Islam Said (Arabic: إسلام سعيد), referred to as Islam Chipsy, is a member of Egyptian electronic music group EEK, whose style incorporates elements of traditional Arabic wedding and electronic instruments. Their style is seen as part of a new wave of Shaabi music, referred to as Electro Shaabi or Mahraganat (Arabic: مهرجانات).

Career 
Said plays the keyboard alongside two other band members, both drummers. They are collectively styled as "Islam Chipsy" and "EEK". Said has been referred to as a "preternaturally talented keyboard player", with a unique style consisting of blasts of tone clusters deployed by alternately punching, slapping and karate-chopping his keyboard.

Personal life 
Said adopted the stage name Chipsy when another keyboardist with the same name began to take credit for his tracks.  Supposedly, since Said was frequently seen eating Chipsy (local brand of Lay's in Egypt), people started to refer to him by the name, and it stuck.

He has become more prominent in Western media along with other Electro Chaabi artists such as Sadat, Figo and Alaa Fifty Cent, all coming from 100COPIES label in Cairo, where Said signed an open contract in 2014.

Said does not want to be associated with the Mahraganat movement, as it is very much based on MCs, and his genre is generally instrumental.
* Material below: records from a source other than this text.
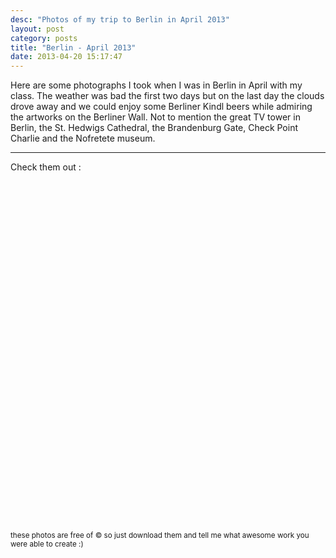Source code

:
 ```yaml
---
desc: "Photos of my trip to Berlin in April 2013"
layout: post
category: posts
title: "Berlin - April 2013"
date: 2013-04-20 15:17:47
---
```


Here are some photographs I took when I was in Berlin in April with my class.
The weather was bad the first two days but on the last day the clouds drove away and we could enjoy some Berliner Kindl beers while admiring the artworks on the Berliner Wall. Not to mention the great TV tower in Berlin, the St. Hedwigs Cathedral, the Brandenburg Gate, Check Point Charlie and the Nofretete museum.

________________________

Check them out :

<figure>
	<a class='ph' href="https://s3-eu-west-1.amazonaws.com/cf.img/photography/berlin-april-2013/IMG_3770.JPG"><img data-echo="https://s3-eu-west-1.amazonaws.com/cf.img/photography/berlin-april-2013/IMG_3770.JPG"></a>
</figure>
<figure>
	<a class='ph' href="https://s3-eu-west-1.amazonaws.com/cf.img/photography/berlin-april-2013/IMG_3625.JPG"><img data-echo="https://s3-eu-west-1.amazonaws.com/cf.img/photography/berlin-april-2013/IMG_3625.JPG"></a>
</figure>
<figure>
	<a class='ph' href="https://s3-eu-west-1.amazonaws.com/cf.img/photography/berlin-april-2013/IMG_3573.JPG"><img data-echo="https://s3-eu-west-1.amazonaws.com/cf.img/photography/berlin-april-2013/IMG_3573.JPG"></a>
</figure>
<figure>
	<a class='ph' href="https://s3-eu-west-1.amazonaws.com/cf.img/photography/berlin-april-2013/IMG_3161.JPG"><img data-echo="https://s3-eu-west-1.amazonaws.com/cf.img/photography/berlin-april-2013/IMG_3161.JPG"></a>
</figure>
<figure>
	<a class='ph' href="https://s3-eu-west-1.amazonaws.com/cf.img/photography/berlin-april-2013/IMG_3692.JPG"><img data-echo="https://s3-eu-west-1.amazonaws.com/cf.img/photography/berlin-april-2013/IMG_3692.JPG"></a>
</figure>
<figure>
	<a class='ph' href="https://s3-eu-west-1.amazonaws.com/cf.img/photography/berlin-april-2013/IMG_3657.JPG"><img data-echo="https://s3-eu-west-1.amazonaws.com/cf.img/photography/berlin-april-2013/IMG_3657.JPG"></a>
</figure>
<figure>
	<a class='ph' href="https://s3-eu-west-1.amazonaws.com/cf.img/photography/berlin-april-2013/IMG_3446.JPG"><img data-echo="https://s3-eu-west-1.amazonaws.com/cf.img/photography/berlin-april-2013/IMG_3446.JPG"></a>
</figure>
<figure>
	<a class='ph' href="https://s3-eu-west-1.amazonaws.com/cf.img/photography/berlin-april-2013/IMG_3333.JPG"><img data-echo="https://s3-eu-west-1.amazonaws.com/cf.img/photography/berlin-april-2013/IMG_3333.JPG"></a>
</figure>
<figure>
	<a class='ph' href="https://s3-eu-west-1.amazonaws.com/cf.img/photography/berlin-april-2013/IMG_3223.JPG"><img data-echo="https://s3-eu-west-1.amazonaws.com/cf.img/photography/berlin-april-2013/IMG_3223.JPG"></a>
</figure>
<figure>
	<a class='ph' href="https://s3-eu-west-1.amazonaws.com/cf.img/photography/berlin-april-2013/IMG_3472.JPG"><img data-echo="https://s3-eu-west-1.amazonaws.com/cf.img/photography/berlin-april-2013/IMG_3472.JPG"></a>
</figure>
<figure>
	<a class='ph' href="https://s3-eu-west-1.amazonaws.com/cf.img/photography/berlin-april-2013/IMG_3577edit.JPG"><img data-echo="https://s3-eu-west-1.amazonaws.com/cf.img/photography/berlin-april-2013/IMG_3577edit.JPG"></a>
</figure>
<figure>
	<a class='ph' href="https://s3-eu-west-1.amazonaws.com/cf.img/photography/berlin-april-2013/IMG_3619.JPG"><img data-echo="https://s3-eu-west-1.amazonaws.com/cf.img/photography/berlin-april-2013/IMG_3619.JPG"></a>
</figure>
<figure>
	<a class='ph' href="https://s3-eu-west-1.amazonaws.com/cf.img/photography/berlin-april-2013/IMG_3643.JPG"><img data-echo="https://s3-eu-west-1.amazonaws.com/cf.img/photography/berlin-april-2013/IMG_3643.JPG"></a>
</figure>
<figure>
	<a class='ph' href="https://s3-eu-west-1.amazonaws.com/cf.img/photography/berlin-april-2013/IMG_3460.JPG"><img data-echo="https://s3-eu-west-1.amazonaws.com/cf.img/photography/berlin-april-2013/IMG_3460.JPG"></a>
</figure>
<figure>
	<a class='ph' href="https://s3-eu-west-1.amazonaws.com/cf.img/photography/berlin-april-2013/IMG_3388.JPG"><img data-echo="https://s3-eu-west-1.amazonaws.com/cf.img/photography/berlin-april-2013/IMG_3388.JPG"></a>
</figure>
<figure>
	<a class='ph' href="https://s3-eu-west-1.amazonaws.com/cf.img/photography/berlin-april-2013/IMG_3401.JPG"><img data-echo="https://s3-eu-west-1.amazonaws.com/cf.img/photography/berlin-april-2013/IMG_3401.JPG"></a>
</figure>
<figure>
	<a class='ph' href="https://s3-eu-west-1.amazonaws.com/cf.img/photography/berlin-april-2013/IMG_3505.JPG"><img data-echo="https://s3-eu-west-1.amazonaws.com/cf.img/photography/berlin-april-2013/IMG_3505.JPG"></a>
</figure>
<figure>
	<a class='ph' href="https://s3-eu-west-1.amazonaws.com/cf.img/photography/berlin-april-2013/IMG_3779.JPG"><img data-echo="https://s3-eu-west-1.amazonaws.com/cf.img/photography/berlin-april-2013/IMG_3779.JPG"></a>
</figure>
<figure>
	<a class='ph' href="https://s3-eu-west-1.amazonaws.com/cf.img/photography/berlin-april-2013/IMG_3456.JPG"><img data-echo="https://s3-eu-west-1.amazonaws.com/cf.img/photography/berlin-april-2013/IMG_3456.JPG"></a>
</figure>
<figure>
	<a class='ph' href="https://s3-eu-west-1.amazonaws.com/cf.img/photography/berlin-april-2013/IMG_3443.JPG"><img data-echo="https://s3-eu-west-1.amazonaws.com/cf.img/photography/berlin-april-2013/IMG_3443.JPG"></a>
</figure>
<figure>
	<a class='ph' href="https://s3-eu-west-1.amazonaws.com/cf.img/photography/berlin-april-2013/IMG_3756.JPG"><img data-echo="https://s3-eu-west-1.amazonaws.com/cf.img/photography/berlin-april-2013/IMG_3756.JPG"></a>
</figure>
<figure>
	<a class='ph' href="https://s3-eu-west-1.amazonaws.com/cf.img/photography/berlin-april-2013/IMG_3762.JPG"><img data-echo="https://s3-eu-west-1.amazonaws.com/cf.img/photography/berlin-april-2013/IMG_3762.JPG"></a>
</figure>
<figure>
	<a class='ph' href="https://s3-eu-west-1.amazonaws.com/cf.img/photography/berlin-april-2013/IMG_3711.JPG"><img data-echo="https://s3-eu-west-1.amazonaws.com/cf.img/photography/berlin-april-2013/IMG_3711.JPG"></a>
</figure>
<figure>
	<a class='ph' href="https://s3-eu-west-1.amazonaws.com/cf.img/photography/berlin-april-2013/IMG_3810.JPG"><img data-echo="https://s3-eu-west-1.amazonaws.com/cf.img/photography/berlin-april-2013/IMG_3810.JPG"></a>
</figure>
<figure>
	<a class='ph' href="https://s3-eu-west-1.amazonaws.com/cf.img/photography/berlin-april-2013/IMG_3637.JPG"><img data-echo="https://s3-eu-west-1.amazonaws.com/cf.img/photography/berlin-april-2013/IMG_3637.JPG"></a>
</figure>
<figure>
	<a class='ph' href="https://s3-eu-west-1.amazonaws.com/cf.img/photography/berlin-april-2013/IMG_3320.JPG"><img data-echo="https://s3-eu-west-1.amazonaws.com/cf.img/photography/berlin-april-2013/IMG_3320.JPG"></a>
</figure>
<figure>
	<a class='ph' href="https://s3-eu-west-1.amazonaws.com/cf.img/photography/berlin-april-2013/IMG_3420.JPG"><img data-echo="https://s3-eu-west-1.amazonaws.com/cf.img/photography/berlin-april-2013/IMG_3420.JPG"></a>
</figure>
<figure>
	<a class='ph' href="https://s3-eu-west-1.amazonaws.com/cf.img/photography/berlin-april-2013/IMG_3712.JPG"><img data-echo="https://s3-eu-west-1.amazonaws.com/cf.img/photography/berlin-april-2013/IMG_3712.JPG"></a>
</figure>
<figure>
	<a class='ph' href="https://s3-eu-west-1.amazonaws.com/cf.img/photography/berlin-april-2013/IMG_3759.JPG"><img data-echo="https://s3-eu-west-1.amazonaws.com/cf.img/photography/berlin-april-2013/IMG_3759.JPG"></a>
</figure>
<figure>
	<a class='ph' href="https://s3-eu-west-1.amazonaws.com/cf.img/photography/berlin-april-2013/IMG_3609.JPG"><img data-echo="https://s3-eu-west-1.amazonaws.com/cf.img/photography/berlin-april-2013/IMG_3609.JPG"></a>
</figure>
<figure>
	<a class='ph' href="https://s3-eu-west-1.amazonaws.com/cf.img/photography/berlin-april-2013/IMG_3418.JPG"><img data-echo="https://s3-eu-west-1.amazonaws.com/cf.img/photography/berlin-april-2013/IMG_3418.JPG"></a>
</figure>
<figure>
	<a class='ph' href="https://s3-eu-west-1.amazonaws.com/cf.img/photography/berlin-april-2013/IMG_3797.JPG"><img data-echo="https://s3-eu-west-1.amazonaws.com/cf.img/photography/berlin-april-2013/IMG_3797.JPG"></a>
</figure>
<figure>
	<a class='ph' href="https://s3-eu-west-1.amazonaws.com/cf.img/photography/berlin-april-2013/IMG_3304.JPG"><img data-echo="https://s3-eu-west-1.amazonaws.com/cf.img/photography/berlin-april-2013/IMG_3304.JPG"></a>
</figure>
<figure>
	<a class='ph' href="https://s3-eu-west-1.amazonaws.com/cf.img/photography/berlin-april-2013/IMG_3758.JPG"><img data-echo="https://s3-eu-west-1.amazonaws.com/cf.img/photography/berlin-april-2013/IMG_3758.JPG"></a>
</figure>
<figure>
	<a class='ph' href="https://s3-eu-west-1.amazonaws.com/cf.img/photography/berlin-april-2013/IMG_3721.JPG"><img data-echo="https://s3-eu-west-1.amazonaws.com/cf.img/photography/berlin-april-2013/IMG_3721.JPG"></a>
</figure>
<figure>
	<a class='ph' href="https://s3-eu-west-1.amazonaws.com/cf.img/photography/berlin-april-2013/IMG_3720.JPG"><img data-echo="https://s3-eu-west-1.amazonaws.com/cf.img/photography/berlin-april-2013/IMG_3720.JPG"></a>
</figure>
<figure>
	<a class='ph' href="https://s3-eu-west-1.amazonaws.com/cf.img/photography/berlin-april-2013/IMG_3540.JPG"><img data-echo="https://s3-eu-west-1.amazonaws.com/cf.img/photography/berlin-april-2013/IMG_3540.JPG"></a>
</figure>
<figure>
	<a class='ph' href="https://s3-eu-west-1.amazonaws.com/cf.img/photography/berlin-april-2013/IMG_3382.JPG"><img data-echo="https://s3-eu-west-1.amazonaws.com/cf.img/photography/berlin-april-2013/IMG_3382.JPG"></a>
</figure>
<figure>
	<a class='ph' href="https://s3-eu-west-1.amazonaws.com/cf.img/photography/berlin-april-2013/IMG_3476.JPG"><img data-echo="https://s3-eu-west-1.amazonaws.com/cf.img/photography/berlin-april-2013/IMG_3476.JPG"></a>
</figure>
<figure>
	<a class='ph' href="https://s3-eu-west-1.amazonaws.com/cf.img/photography/berlin-april-2013/IMG_3393.JPG"><img data-echo="https://s3-eu-west-1.amazonaws.com/cf.img/photography/berlin-april-2013/IMG_3393.JPG"></a>
</figure>


<section>
	<small>these photos are free of &copy; so just download them and tell me what awesome work you were able to create :)</small>
</section>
His success has been propelled by the development of the Shabbi selection and deviates from its main patterns. In Western countries, he has been aided by the spread and circulation of Middle Eastern music online.

Said collaborates with Dubstep producers from the United Kingdom, such as Faze Miyake, Kode 9, Pinch, Mumdance and Artwork, as part of working with the British Council.